Recently, I've found myself a bit stressed. This has not been unexpected- my husband is retiring from the military after 32 years, we are preparing for my daughter's shower and wedding, and I am excitedly setting up my own private practice. But now, with Coronavirus interrupting the normal, life has been thrown into complete chaos; the bit of stress I am feeling can quickly take me back into a daily battle with my anxiety. Questions like "what color of purple will best match the shower theme of lavender?" have been replaced with ponderings such as "can we even have the shower?" "Will one of my girls, healthcare workers, contract or carry this awful disease?" "Do we need to change the wedding date?"
One of my favorite authors/clinicians is Dr. Curt Thompson. I love his research on the brain and mental health, and last week I was privileged to enjoy an hour webinar that he was invited to speak on, "Overcoming Anxiety in the Era of Coronavirus." (link below) He spoke about the brain's connection to anxiety and shared his thoughts of connection to others as a way to limit our mental health struggles. Even in a time of isolation, there are ways to boost our well-being.
Read through the following list and determine which you are willing to incorporate into your own daily life:
Begin each day by immersing yourself in Scripture, prayer and worship. With your usual routines of work, school and relationships being disrupted, it will be easy for the activity of your own, isolated mind to be that which you pay the most attention to. When that happens, anxiety and rumination are free to do their thing. Instead, allow this to be a time in which you give God even more opportunity that usual to have access to your heart and mind.
Practice, especially, reflective/contemplative habits. As part of the beginning of your day, include time for meditation prayer and/or simple exercises that you can find here https://curtthompsonmd.com/reflections/. Take three minutes at least three times each day to breathe slowly.
Call or video chat with at least 2 to 3 others whom you love each day. If possible, call different people each day. These can be helpful and effective even if brief.
Inquire how others are feeling; but be sure to tell them your genuine feelings as well. It will be easy to ask others, but perhaps less so for us to tell others what we feel. One of the ways we give others a sense of purpose is by giving them the opportunity to comfort us.
When connecting with people, refrain from conversation that blames others or merely complains about what others are doing wrong or not doing right. This type of conversation tends to be traumatizing in and of itself, and only heightens our anxiety.
Limit the amount of news you consume. Instead, unless you are busy with work at home, make it a practice to read good literature or engage in creative work (see No. 8).
Refrain from social media scrolling. Indulging in this only enhances our anxiety while making us more distractible, whereas refraining from it creates space to direct our fearful attention to God and others.
Plan for artistic endeavors. Whether this is on your own or with family members, plan to spend some time each day if possible engaging in creative activity. This could be as simple as playing games with family members, drawing, painting, playing an instrument, or learning a new skill online. Actively practicing creative endeavors prevents our becoming anxious and strengthens our emotional resilience.
Food. It will be easier to eat poorly, but out of anxiety and our schedules being upended. Plan for three meals and healthy snacks; but resist the temptation to graze and/or binge in response to boredom.

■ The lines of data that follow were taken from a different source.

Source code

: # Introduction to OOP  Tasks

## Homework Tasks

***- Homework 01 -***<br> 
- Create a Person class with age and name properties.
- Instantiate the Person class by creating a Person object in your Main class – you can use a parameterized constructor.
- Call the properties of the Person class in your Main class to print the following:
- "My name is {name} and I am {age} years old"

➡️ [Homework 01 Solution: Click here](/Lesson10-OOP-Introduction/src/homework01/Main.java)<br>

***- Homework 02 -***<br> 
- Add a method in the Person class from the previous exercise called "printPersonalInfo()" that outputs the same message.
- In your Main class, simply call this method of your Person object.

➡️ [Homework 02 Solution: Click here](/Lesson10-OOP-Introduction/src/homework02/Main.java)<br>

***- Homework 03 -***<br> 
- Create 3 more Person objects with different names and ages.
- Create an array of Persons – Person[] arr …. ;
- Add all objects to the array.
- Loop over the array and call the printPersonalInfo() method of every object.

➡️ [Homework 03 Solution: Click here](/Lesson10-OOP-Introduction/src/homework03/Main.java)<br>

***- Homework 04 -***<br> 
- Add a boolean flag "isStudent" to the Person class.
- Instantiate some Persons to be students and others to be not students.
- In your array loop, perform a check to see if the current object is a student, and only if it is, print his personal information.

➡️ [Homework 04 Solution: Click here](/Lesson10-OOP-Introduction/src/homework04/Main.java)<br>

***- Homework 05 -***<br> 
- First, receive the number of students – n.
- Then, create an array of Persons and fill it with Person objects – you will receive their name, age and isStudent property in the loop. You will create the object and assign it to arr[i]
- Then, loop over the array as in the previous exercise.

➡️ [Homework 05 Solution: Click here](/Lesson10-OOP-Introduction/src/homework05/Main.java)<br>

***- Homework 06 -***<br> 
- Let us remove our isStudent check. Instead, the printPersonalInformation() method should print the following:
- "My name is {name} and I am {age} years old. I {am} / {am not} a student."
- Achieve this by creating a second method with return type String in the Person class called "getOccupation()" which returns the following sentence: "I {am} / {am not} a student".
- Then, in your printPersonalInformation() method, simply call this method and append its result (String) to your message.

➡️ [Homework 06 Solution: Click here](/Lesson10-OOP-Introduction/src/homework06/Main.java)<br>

Physical Exercise. Ideally, plan to go for a ten-minute walk two to three times a day. When isolating to our homes, our immobility tends to prime us to be more anxious. More frequent physical movement, if only for brief periods of time give us a greater sense of agency and protects us against anxiety.
Sleep. Plan to get a healthy amount of sleep, and plan to put your phone on “Do Not Disturb.” Be sure to turn off all screens at least one hour before you retire for the night. Instead of screens, again, make plans to read. (See No. 12)
Keep a daily lament/gratitude journal. At the end of each day make a habit of handwriting a brief lament about what has been hard about your day; and then list at least three things the day offered to you for which you are grateful. Plan to share these with one or more of the people with whom you will be in contact the next day.
Plan for regular, weekly communal worship and teaching with your community of fellow believers, via either an online platform or small gathering (fewer than 10, keeping proper distance, and only in accordance with local guidelines; should your community recommend more stringent quarantine, by all means obey those recommendations). We need contact with the worshipping community in which we are fed the bread of life. We become what we pay attention to, and we pay attention to what we hear from those with whom we are most deeply connected. In this time of disintegration, we need to be as closely in touch as possible with the family of faith who will help us remember the story in which we believe we are living. A story that at the end of the day is not determined by a pandemic. It is determined by our Lord Jesus.
Challenge yourself to complete these each day as you are home. Which ones are most beneficial to you? Which ones are a struggle?